Aber die meisten realen Systeme scheinen nicht so zu funktionieren.
Die Leute erleben normalerweise zuerst das Ergebnis.
Die Nachricht kommt an. Die Transaktion wird abgeschlossen. Die KI gibt eine Antwort.
Erst danach denken sie darüber nach, wie es verifiziert wurde.
Diese Lücke erscheint auf dem Papier klein, aber je mehr ich darüber nachdachte, desto mehr fühlte es sich an wie einer der stillen Trade-offs, die die nächste Generation von Infrastruktur gestalten. Wir wollen, dass die Dinge schnell genug sind, um unsichtbar zu erscheinen, und doch wollen wir, dass sie vertrauenswürdig genug sind, um wirklich zu zählen.
Diese Ziele bewegen sich nicht immer mit der gleichen Geschwindigkeit.
Vielleicht ist das der Grund, warum so viele Projekte zwischen sofortiger Nutzbarkeit und verzögerter Sicherheit balancieren. Nicht, weil die Vision falsch ist, sondern weil das Warten auf perfekte Verifizierung jedes Mal vielleicht ein Luxus ist, den die meisten Benutzer nicht tolerieren werden.
Was ich immer noch herauszufinden versuche, ist, ob der Beweis das Vertrauen verändert oder ob er hauptsächlich die Verantwortung verändert.

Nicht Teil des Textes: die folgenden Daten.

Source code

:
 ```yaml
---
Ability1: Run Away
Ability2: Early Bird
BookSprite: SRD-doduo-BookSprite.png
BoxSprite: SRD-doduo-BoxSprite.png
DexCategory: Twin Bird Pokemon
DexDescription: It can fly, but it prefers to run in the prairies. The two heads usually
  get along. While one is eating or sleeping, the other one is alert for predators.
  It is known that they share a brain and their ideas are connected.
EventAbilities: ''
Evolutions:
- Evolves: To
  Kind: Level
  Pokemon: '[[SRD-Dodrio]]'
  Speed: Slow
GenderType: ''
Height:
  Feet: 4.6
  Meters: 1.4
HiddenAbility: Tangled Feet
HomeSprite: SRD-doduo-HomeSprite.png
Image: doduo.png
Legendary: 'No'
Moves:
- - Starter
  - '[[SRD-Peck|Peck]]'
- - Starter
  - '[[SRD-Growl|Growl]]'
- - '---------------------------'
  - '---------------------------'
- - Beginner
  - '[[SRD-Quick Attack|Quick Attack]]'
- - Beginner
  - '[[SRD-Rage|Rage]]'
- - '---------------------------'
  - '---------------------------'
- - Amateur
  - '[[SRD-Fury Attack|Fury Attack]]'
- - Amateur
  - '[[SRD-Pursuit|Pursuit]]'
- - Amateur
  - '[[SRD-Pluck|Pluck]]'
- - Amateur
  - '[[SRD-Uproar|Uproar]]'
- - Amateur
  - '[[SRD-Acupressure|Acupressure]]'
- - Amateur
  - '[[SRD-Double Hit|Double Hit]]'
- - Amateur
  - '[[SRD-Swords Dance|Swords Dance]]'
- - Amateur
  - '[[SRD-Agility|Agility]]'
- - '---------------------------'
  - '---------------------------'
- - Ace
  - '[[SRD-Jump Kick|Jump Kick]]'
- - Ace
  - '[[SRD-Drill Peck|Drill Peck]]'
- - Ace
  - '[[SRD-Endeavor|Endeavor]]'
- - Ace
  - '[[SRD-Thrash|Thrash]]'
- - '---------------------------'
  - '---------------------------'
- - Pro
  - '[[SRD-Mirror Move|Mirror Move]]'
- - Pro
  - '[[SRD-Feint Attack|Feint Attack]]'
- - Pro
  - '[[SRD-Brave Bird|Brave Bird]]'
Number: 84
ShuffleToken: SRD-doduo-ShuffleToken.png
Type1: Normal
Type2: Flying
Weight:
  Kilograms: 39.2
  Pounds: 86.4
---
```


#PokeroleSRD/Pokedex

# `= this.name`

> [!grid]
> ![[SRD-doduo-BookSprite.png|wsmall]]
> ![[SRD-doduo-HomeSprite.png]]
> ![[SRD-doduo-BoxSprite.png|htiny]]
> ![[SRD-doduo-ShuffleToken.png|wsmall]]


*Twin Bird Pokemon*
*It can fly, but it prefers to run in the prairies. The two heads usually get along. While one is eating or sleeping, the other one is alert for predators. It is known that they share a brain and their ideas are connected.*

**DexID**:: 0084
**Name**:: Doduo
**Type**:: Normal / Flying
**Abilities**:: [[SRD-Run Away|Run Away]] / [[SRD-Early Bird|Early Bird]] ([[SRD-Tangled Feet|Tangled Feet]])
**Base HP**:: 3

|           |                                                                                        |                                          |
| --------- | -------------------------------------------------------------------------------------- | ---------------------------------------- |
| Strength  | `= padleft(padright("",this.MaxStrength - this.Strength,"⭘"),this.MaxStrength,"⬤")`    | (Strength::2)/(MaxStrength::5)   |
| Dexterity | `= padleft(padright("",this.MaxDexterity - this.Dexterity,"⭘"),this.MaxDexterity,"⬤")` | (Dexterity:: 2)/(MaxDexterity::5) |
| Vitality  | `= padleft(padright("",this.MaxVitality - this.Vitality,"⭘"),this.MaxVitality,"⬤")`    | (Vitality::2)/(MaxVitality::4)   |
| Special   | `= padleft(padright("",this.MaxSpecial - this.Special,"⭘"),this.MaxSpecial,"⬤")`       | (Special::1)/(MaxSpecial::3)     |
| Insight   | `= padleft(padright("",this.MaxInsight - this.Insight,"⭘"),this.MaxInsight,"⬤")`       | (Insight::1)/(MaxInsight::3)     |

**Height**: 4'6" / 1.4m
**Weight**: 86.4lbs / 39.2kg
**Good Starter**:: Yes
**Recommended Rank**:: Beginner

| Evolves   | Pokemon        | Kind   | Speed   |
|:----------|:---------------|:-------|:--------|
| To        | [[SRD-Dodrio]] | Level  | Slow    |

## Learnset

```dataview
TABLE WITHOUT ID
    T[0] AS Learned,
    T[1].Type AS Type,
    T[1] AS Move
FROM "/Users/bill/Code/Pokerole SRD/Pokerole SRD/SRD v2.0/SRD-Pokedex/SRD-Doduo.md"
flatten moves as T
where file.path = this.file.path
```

Wenn ein Ergebnis dich erreicht, bevor die Verifizierung abgeschlossen ist, worauf verlässt du dich in diesem Moment wirklich?
Und während diese Systeme alltäglicher werden, werden die Menschen sich darum kümmern, wann der Beweis ankommt, oder nur darum, dass er irgendwo existiert, falls sie jemals danach suchen müssen?
Die Ausführung ist normalerweise schwieriger als die Idee. Vielleicht ist das der wahre Test.